In July 1996, the Company entered into a series of agreements with
Richard Graff, who is a director of the Company, and Mr. Graff's affiliates in
order to purchase from them approximately 160 acres of land and a single-family
home situated on property adjacent to the Chalone Vineyard. Of the total
purchase price of $1,192,503, the Company paid $250,000 in cash with the balance
of $942,503 being paid by a promissory note secured by the property, bearing
interest at 7.03%. In connection with the purchase, the Company agreed to lease
the single-family home to Mr. Graff during his lifetime for monthly payments of
$833 for five years, $1,000 for the next five years and $1,167 for the remaining
term of the lease. As of December 31, 1996, Mr. Graff owed $70,128 on a note to
the Company which bears interest at 7% annually. Mr. Graff's 1995 debt of
$85,426 was reduced by $15,298 and refinanced as a 7% note. He also owed $27,106
for 1996 transactions.
In February 1997, the Company purchased from Richard H. Graff, a
director of the Company, and from W. Philip Woodward, a director of the Company
and the Company's President and Chief Executive Officer, the rights to a book
manuscript concerning the history of the Chalone Vineyard. Messrs. Graff and
Woodward shared equally in the purchase price of $25,000 cash. In addition, if
the book is published by the Company or by a third party, Messrs. Graff and
Woodward would be entitled to consideration through the tenth anniversary of the
sale in an amount equal to all revenues derived by the Company to the extent
that they exceed the Company's direct costs of editing, producing, marketing and
distributing the book.
On February 28, 1996, Director and Chief Financial Officer William L.

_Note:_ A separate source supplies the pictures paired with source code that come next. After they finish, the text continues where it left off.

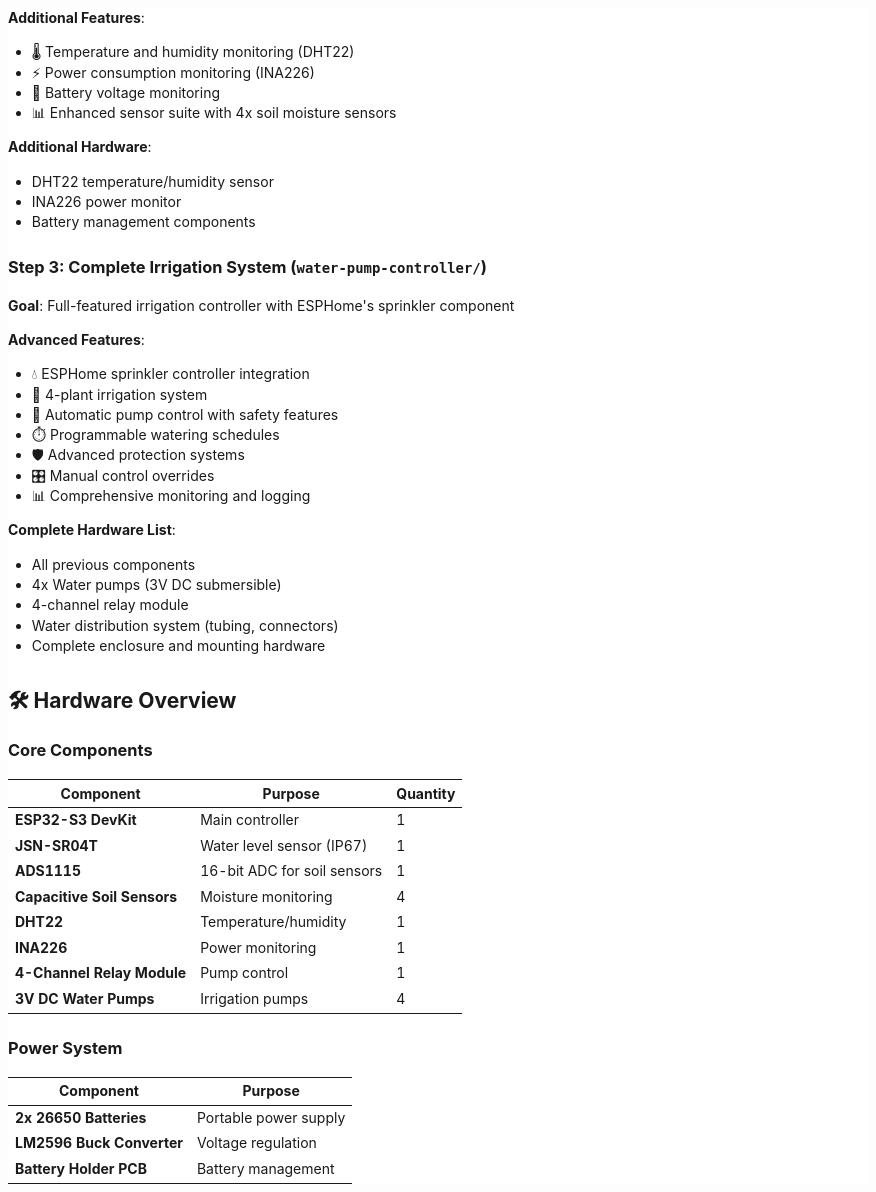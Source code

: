 **Additional Features**:
- 🌡️ Temperature and humidity monitoring (DHT22)
- ⚡ Power consumption monitoring (INA226)
- 🔋 Battery voltage monitoring
- 📊 Enhanced sensor suite with 4x soil moisture sensors

**Additional Hardware**:
- DHT22 temperature/humidity sensor
- INA226 power monitor
- Battery management components

### Step 3: Complete Irrigation System (`water-pump-controller/`)
**Goal**: Full-featured irrigation controller with ESPHome's sprinkler component

**Advanced Features**:
- 💧 ESPHome sprinkler controller integration
- 🚰 4-plant irrigation system
- 🔄 Automatic pump control with safety features
- ⏱️ Programmable watering schedules
- 🛡️ Advanced protection systems
- 🎛️ Manual control overrides
- 📊 Comprehensive monitoring and logging

**Complete Hardware List**:
- All previous components
- 4x Water pumps (3V DC submersible)
- 4-channel relay module
- Water distribution system (tubing, connectors)
- Complete enclosure and mounting hardware

## 🛠️ Hardware Overview

### Core Components
| Component | Purpose | Quantity |
|-----------|---------|----------|
| **ESP32-S3 DevKit** | Main controller | 1 |
| **JSN-SR04T** | Water level sensor (IP67) | 1 |
| **ADS1115** | 16-bit ADC for soil sensors | 1 |
| **Capacitive Soil Sensors** | Moisture monitoring | 4 |
| **DHT22** | Temperature/humidity | 1 |
| **INA226** | Power monitoring | 1 |
| **4-Channel Relay Module** | Pump control | 1 |
| **3V DC Water Pumps** | Irrigation pumps | 4 |

### Power System
| Component | Purpose |
|-----------|---------|
| **2x 26650 Batteries** | Portable power supply |
| **LM2596 Buck Converter** | Voltage regulation |
| **Battery Holder PCB** | Battery management |
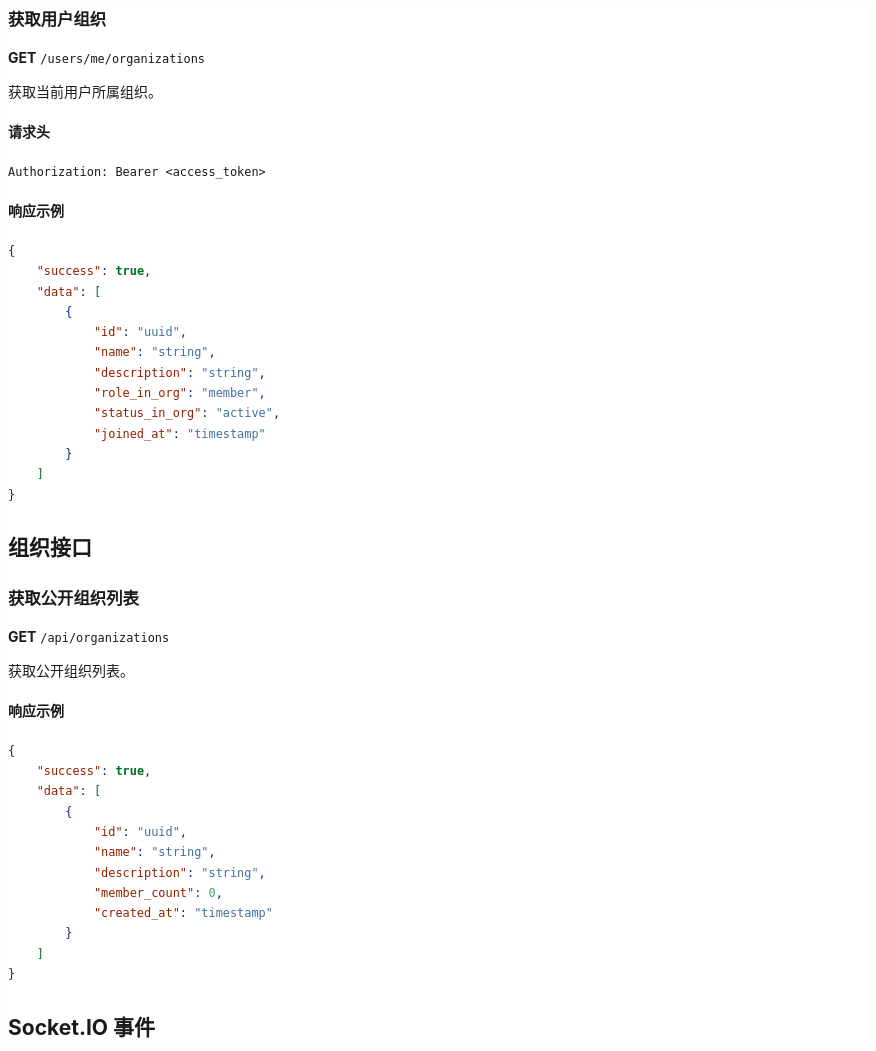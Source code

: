 ### 获取用户组织

**GET** `/users/me/organizations`

获取当前用户所属组织。

#### 请求头
```
Authorization: Bearer <access_token>
```

#### 响应示例
```json
{
    "success": true,
    "data": [
        {
            "id": "uuid",
            "name": "string",
            "description": "string",
            "role_in_org": "member",
            "status_in_org": "active",
            "joined_at": "timestamp"
        }
    ]
}
```

## 组织接口

### 获取公开组织列表

**GET** `/api/organizations`

获取公开组织列表。

#### 响应示例
```json
{
    "success": true,
    "data": [
        {
            "id": "uuid",
            "name": "string",
            "description": "string",
            "member_count": 0,
            "created_at": "timestamp"
        }
    ]
}
```

## Socket.IO 事件
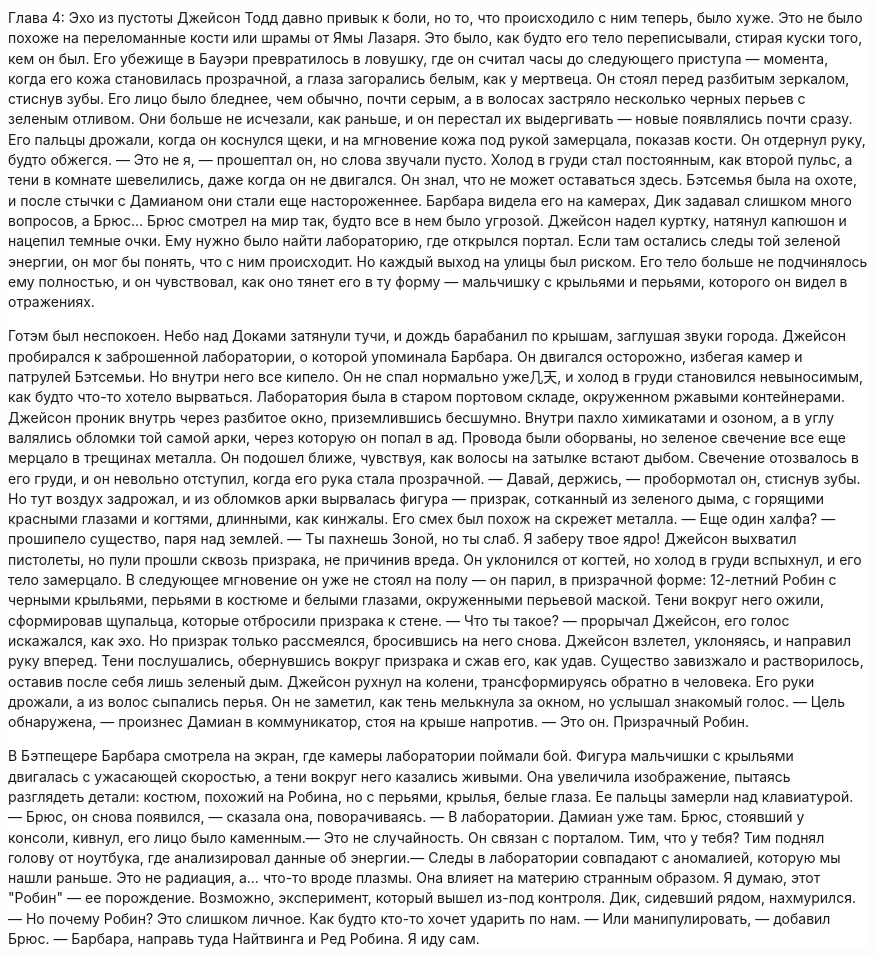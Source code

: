 Глава 4: Эхо из пустоты
Джейсон Тодд давно привык к боли, но то, что происходило с ним теперь, было хуже. Это не было похоже на переломанные кости или шрамы от Ямы Лазаря. Это было, как будто его тело переписывали, стирая куски того, кем он был. Его убежище в Бауэри превратилось в ловушку, где он считал часы до следующего приступа — момента, когда его кожа становилась прозрачной, а глаза загорались белым, как у мертвеца.
Он стоял перед разбитым зеркалом, стиснув зубы. Его лицо было бледнее, чем обычно, почти серым, а в волосах застряло несколько черных перьев с зеленым отливом. Они больше не исчезали, как раньше, и он перестал их выдергивать — новые появлялись почти сразу. Его пальцы дрожали, когда он коснулся щеки, и на мгновение кожа под рукой замерцала, показав кости. Он отдернул руку, будто обжегся.
— Это не я, — прошептал он, но слова звучали пусто. Холод в груди стал постоянным, как второй пульс, а тени в комнате шевелились, даже когда он не двигался. Он знал, что не может оставаться здесь. Бэтсемья была на охоте, и после стычки с Дамианом они стали еще настороженнее. Барбара видела его на камерах, Дик задавал слишком много вопросов, а Брюс… Брюс смотрел на мир так, будто все в нем было угрозой.
Джейсон надел куртку, натянул капюшон и нацепил темные очки. Ему нужно было найти лабораторию, где открылся портал. Если там остались следы той зеленой энергии, он мог бы понять, что с ним происходит. Но каждый выход на улицы был риском. Его тело больше не подчинялось ему полностью, и он чувствовал, как оно тянет его в ту форму — мальчишку с крыльями и перьями, которого он видел в отражениях.

Готэм был неспокоен. Небо над Доками затянули тучи, и дождь барабанил по крышам, заглушая звуки города. Джейсон пробирался к заброшенной лаборатории, о которой упоминала Барбара. Он двигался осторожно, избегая камер и патрулей Бэтсемьи. Но внутри него все кипело. Он не спал нормально уже几天, и холод в груди становился невыносимым, как будто что-то хотело вырваться.
Лаборатория была в старом портовом складе, окруженном ржавыми контейнерами. Джейсон проник внутрь через разбитое окно, приземлившись бесшумно. Внутри пахло химикатами и озоном, а в углу валялись обломки той самой арки, через которую он попал в ад. Провода были оборваны, но зеленое свечение все еще мерцало в трещинах металла.
Он подошел ближе, чувствуя, как волосы на затылке встают дыбом. Свечение отозвалось в его груди, и он невольно отступил, когда его рука стала прозрачной.
— Давай, держись, — пробормотал он, стиснув зубы. Но тут воздух задрожал, и из обломков арки вырвалась фигура — призрак, сотканный из зеленого дыма, с горящими красными глазами и когтями, длинными, как кинжалы. Его смех был похож на скрежет металла.
— Еще один халфа? — прошипело существо, паря над землей. — Ты пахнешь Зоной, но ты слаб. Я заберу твое ядро!
Джейсон выхватил пистолеты, но пули прошли сквозь призрака, не причинив вреда. Он уклонился от когтей, но холод в груди вспыхнул, и его тело замерцало. В следующее мгновение он уже не стоял на полу — он парил, в призрачной форме: 12-летний Робин с черными крыльями, перьями в костюме и белыми глазами, окруженными перьевой маской. Тени вокруг него ожили, сформировав щупальца, которые отбросили призрака к стене.
— Что ты такое? — прорычал Джейсон, его голос искажался, как эхо. Но призрак только рассмеялся, бросившись на него снова. Джейсон взлетел, уклоняясь, и направил руку вперед. Тени послушались, обернувшись вокруг призрака и сжав его, как удав. Существо завизжало и растворилось, оставив после себя лишь зеленый дым.
Джейсон рухнул на колени, трансформируясь обратно в человека. Его руки дрожали, а из волос сыпались перья. Он не заметил, как тень мелькнула за окном, но услышал знакомый голос.
— Цель обнаружена, — произнес Дамиан в коммуникатор, стоя на крыше напротив. — Это он. Призрачный Робин.

В Бэтпещере Барбара смотрела на экран, где камеры лаборатории поймали бой. Фигура мальчишки с крыльями двигалась с ужасающей скоростью, а тени вокруг него казались живыми. Она увеличила изображение, пытаясь разглядеть детали: костюм, похожий на Робина, но с перьями, крылья, белые глаза. Ее пальцы замерли над клавиатурой.
— Брюс, он снова появился, — сказала она, поворачиваясь. — В лаборатории. Дамиан уже там.
Брюс, стоявший у консоли, кивнул, его лицо было каменным.— Это не случайность. Он связан с порталом. Тим, что у тебя?
Тим поднял голову от ноутбука, где анализировал данные об энергии.— Следы в лаборатории совпадают с аномалией, которую мы нашли раньше. Это не радиация, а… что-то вроде плазмы. Она влияет на материю странным образом. Я думаю, этот "Робин" — ее порождение. Возможно, эксперимент, который вышел из-под контроля.
Дик, сидевший рядом, нахмурился.— Но почему Робин? Это слишком личное. Как будто кто-то хочет ударить по нам.
— Или манипулировать, — добавил Брюс. — Барбара, направь туда Найтвинга и Ред Робина. Я иду сам.
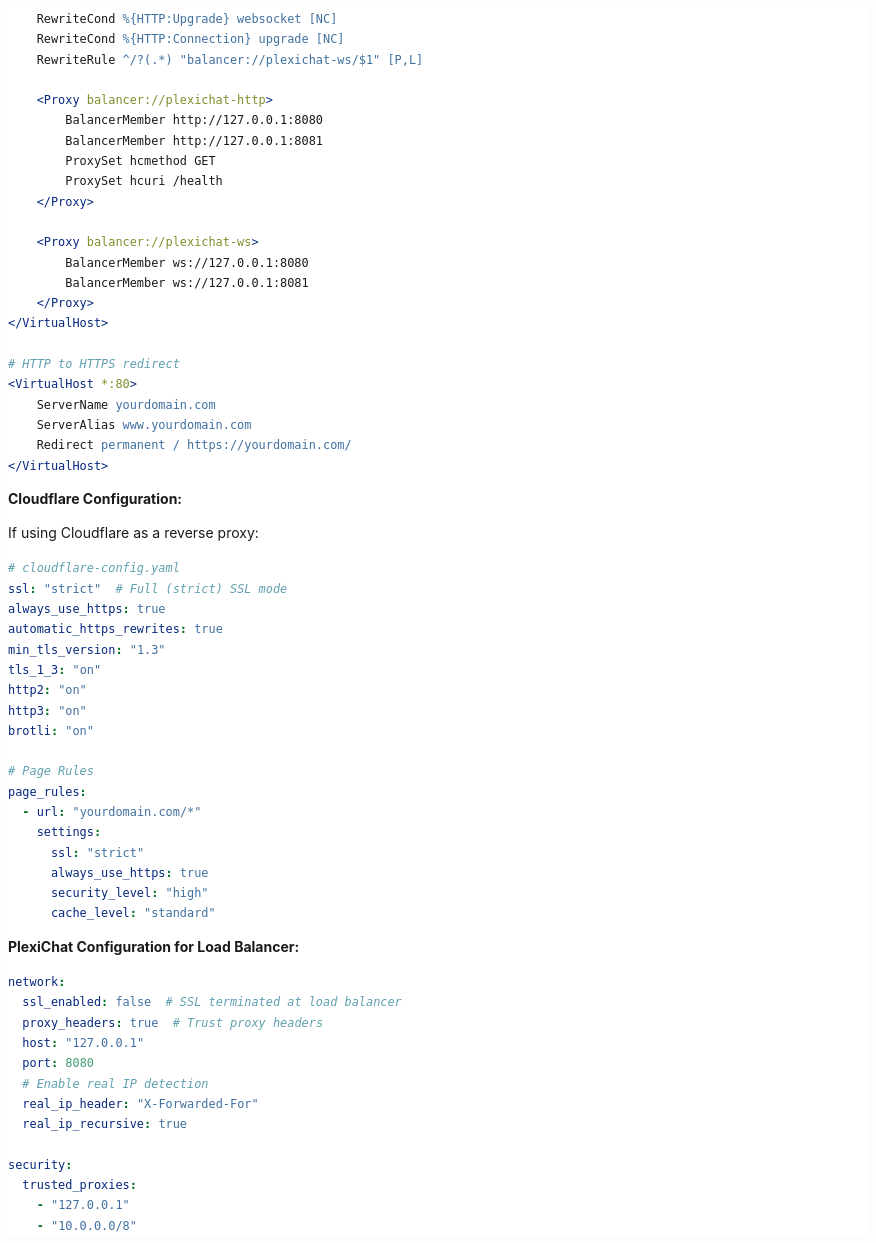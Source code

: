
 ```apache
    RewriteCond %{HTTP:Upgrade} websocket [NC]
    RewriteCond %{HTTP:Connection} upgrade [NC]
    RewriteRule ^/?(.*) "balancer://plexichat-ws/$1" [P,L]
    
    <Proxy balancer://plexichat-http>
        BalancerMember http://127.0.0.1:8080
        BalancerMember http://127.0.0.1:8081
        ProxySet hcmethod GET
        ProxySet hcuri /health
    </Proxy>
    
    <Proxy balancer://plexichat-ws>
        BalancerMember ws://127.0.0.1:8080
        BalancerMember ws://127.0.0.1:8081
    </Proxy>
</VirtualHost>

# HTTP to HTTPS redirect
<VirtualHost *:80>
    ServerName yourdomain.com
    ServerAlias www.yourdomain.com
    Redirect permanent / https://yourdomain.com/
</VirtualHost>
```

**Cloudflare Configuration:**

If using Cloudflare as a reverse proxy:

```yaml
# cloudflare-config.yaml
ssl: "strict"  # Full (strict) SSL mode
always_use_https: true
automatic_https_rewrites: true
min_tls_version: "1.3"
tls_1_3: "on"
http2: "on"
http3: "on"
brotli: "on"

# Page Rules
page_rules:
  - url: "yourdomain.com/*"
    settings:
      ssl: "strict"
      always_use_https: true
      security_level: "high"
      cache_level: "standard"
```

**PlexiChat Configuration for Load Balancer:**

```yaml
network:
  ssl_enabled: false  # SSL terminated at load balancer
  proxy_headers: true  # Trust proxy headers
  host: "127.0.0.1"
  port: 8080
  # Enable real IP detection
  real_ip_header: "X-Forwarded-For"
  real_ip_recursive: true

security:
  trusted_proxies:
    - "127.0.0.1"
    - "10.0.0.0/8"
```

Hamilton paid to the Company all remaining amounts due pursuant to a loan by the
Company to Mr. Hamilton in the principal amount of $96,666.
In the judgment of the Company, all material transactions between the
Company and its directors, officers and principal shareholders, and their
affiliates, have been made on terms no less favorable to the Company than could
have been obtained from unaffiliated third parties.
11
<PAGE>
SECTION 16(A) BENEFICIAL OWNERSHIP REPORTING COMPLIANCE
The Company's executive officers, directors and
greater-than-ten-percent beneficial owners are required under Section 16(a) of
the Exchange Act to file reports of ownership and changes in ownership with the
SEC. Copies of those reports must also be furnished to the Company.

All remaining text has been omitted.